Akibatnya, berita berlimpah-limpah dan tanpa sensor, sehingga kabar yang benar tercampur dengan berita yang salah. Malah ada yang sengaja menyebarkan kabar bohong dan fitnah. Banyak yang disesatkan, karena hidupnya tidak berakar pada kebenaran.
Ketika menerima kabar dari malaikat Gabriel, Bunda Maria mendengarkan secara seksama dan merenungkannya dalam hati. “Maria terkejut mendengar perkataan itu, lalu bertanya di dalam hatinya, apakah arti salam itu.” (Lukas 1: 29).
Dalam keheningan, Bunda Maria mendengarkan penjelasan atas pesan malaikat (Lukas 1: 30-33). Dia demikian masuk ke dalam berita itu, hingga ia bertanya bagaimana hal itu mungkin (Lukas 1: 34).

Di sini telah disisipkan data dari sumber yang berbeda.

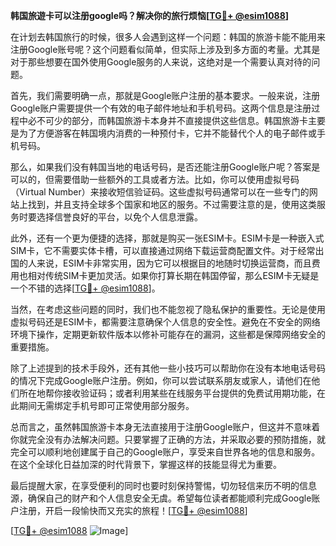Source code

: **韩国旅遊卡可以注册google吗？解决你的旅行烦恼[[TG💪+ @esim1088](https://t.me/s/esim1088)]**

在计划去韩国旅行的时候，很多人会遇到这样一个问题：韩国的旅游卡能不能用来注册Google账号呢？这个问题看似简单，但实际上涉及到多方面的考量。尤其是对于那些想要在国外使用Google服务的人来说，这绝对是一个需要认真对待的问题。

首先，我们需要明确一点，那就是Google账户注册的基本要求。一般来说，注册Google账户需要提供一个有效的电子邮件地址和手机号码。这两个信息是注册过程中必不可少的部分，而韩国旅游卡本身并不直接提供这些信息。韩国旅游卡主要是为了方便游客在韩国境内消费的一种预付卡，它并不能替代个人的电子邮件或手机号码。

那么，如果我们没有韩国当地的电话号码，是否还能注册Google账户呢？答案是可以的，但需要借助一些额外的工具或者方法。比如，你可以使用虚拟号码（Virtual Number）来接收短信验证码。这些虚拟号码通常可以在一些专门的网站上找到，并且支持全球多个国家和地区的服务。不过需要注意的是，使用这类服务时要选择信誉良好的平台，以免个人信息泄露。

此外，还有一个更为便捷的选择，那就是购买一张ESIM卡。ESIM卡是一种嵌入式SIM卡，它不需要实体卡槽，可以直接通过网络下载运营商配置文件。对于经常出国的人来说，ESIM卡非常实用，因为它可以根据目的地随时切换运营商，而且费用也相对传统SIM卡更加灵活。如果你打算长期在韩国停留，那么ESIM卡无疑是一个不错的选择[[TG💪+ @esim1088](https://t.me/s/esim1088)]。

当然，在考虑这些问题的同时，我们也不能忽视了隐私保护的重要性。无论是使用虚拟号码还是ESIM卡，都需要注意确保个人信息的安全性。避免在不安全的网络环境下操作，定期更新软件版本以修补可能存在的漏洞，这些都是保障网络安全的重要措施。

除了上述提到的技术手段外，还有其他一些小技巧可以帮助你在没有本地电话号码的情况下完成Google账户注册。例如，你可以尝试联系朋友或家人，请他们在他们所在地帮你接收验证码；或者利用某些在线服务平台提供的免费试用期功能，在此期间无需绑定手机号即可正常使用部分服务。

总而言之，虽然韩国旅游卡本身无法直接用于注册Google账户，但这并不意味着你就完全没有办法解决问题。只要掌握了正确的方法，并采取必要的预防措施，就完全可以顺利地创建属于自己的Google账户，享受来自世界各地的信息和服务。在这个全球化日益加深的时代背景下，掌握这样的技能显得尤为重要。

最后提醒大家，在享受便利的同时也要时刻保持警惕，切勿轻信来历不明的信息源，确保自己的财产和个人信息安全无虞。希望每位读者都能顺利完成Google账户注册，开启一段愉快而又充实的旅程！[[TG💪+ @esim1088](https://t.me/s/esim1088)] 

[[TG💪+ @esim1088](https://t.me/s/esim1088) ![Image](https://i.postimg.cc/4NQfJmqS/Snipaste-2025-05-13-00-14-12.png)]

Berkat jawaban malaikat dan imannya akan Tuhan, Bunda Maria memasrahkan hidupnya pada kehendak Sang Pengirim Berita. “Sesungguhnya aku ini adalah hamba Tuhan; jadilah padaku menurut perkataanmu itu.” (Lukas 1: 38).
Kita hidup bukan hanya dalam dunia yang diwarnai dengan berlimpahnya berita-berita duniawi. Setiap hari Tuhan menyampaikan kabar gembira lewat injil-Nya.
Pelbagai renungan dan bimbingan disajikan pula kepada kita. Artinya, Tuhan selalu membimbing hidup kita. Bersama Bunda Maria, kita diajak untuk mendengarkan sabda Tuhan dan menaatinya secara bijaksana.
Di tengah hiruk pikuk berita dalam media sosial, apakah kita masih menyempatkan diri mendengarkan sabda Tuhan sebagai kabar sukacita? Apakah kita mempunyai waktu untuk merenungkan sabda-Nya sehingga kita dibimbing untuk menjadi bijaksana dalam menanggapi pelbagai berita?